Joseph is CEO of TenantCloud, a cloud-based property management solution that helps landlords maximize revenue from rental properties.

The pandemic has gone on longer than any of us could have ever imagined. Most of us are still living, working and existing solely in and around our homes. Many of those homes are rentals where families are struggling to pay their rent. With the federal eviction moratorium having originally expired at the end of January 2021, landlords are also hoping for some relief as they have had to carry the expense of both their own households and their renters’ households in regards to mortgages, insurance and property taxes. 

The American Rescue Plan (ARP) is President Biden’s new $1.9 trillion stimulus package that would provide tenants and landlords with a chunk of financial relief.
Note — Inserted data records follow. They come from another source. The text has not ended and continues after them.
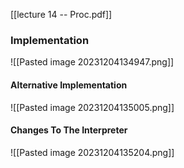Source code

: [[lecture 14 -- Proc.pdf]]

### Implementation
![[Pasted image 20231204134947.png]]
#### Alternative Implementation
![[Pasted image 20231204135005.png]]
#### Changes To The Interpreter
![[Pasted image 20231204135204.png]]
The proposed bill slates $25 billion for rent assistance and $5 billion for assisting with utilities, but also imposes another eviction moratorium until the end of September 2021. Given the eviction ban is limited to federally guaranteed properties, those same borrowers are also eligible for forbearance through September 2021. At the time of this writing, the ARP has been passed by the House and is waiting to be voted on by the Senate.

The stimulus package will provide an additional $25 billion (for a total of $50 billion) to the Emergency Rent Assistance initiative that was founded in January of this year. Each state and city also has the ability to create their own unique programs in that they can add to the minimum requirements set by the federal statute. Most states created their programs in mid-2020 after the first stimulus bill passed, with the expectation that there would be limited funds available. The fledgling programs have now provided a tremendous outflow of funds as states have received a minimum of $200 million, with maximum amounts being proportioned based on each state’s population. The funds are specifically slated to help tenants pay their outstanding rents in an effort to reduce the estimated $70 billion in back rent being carried by landlords across the country. 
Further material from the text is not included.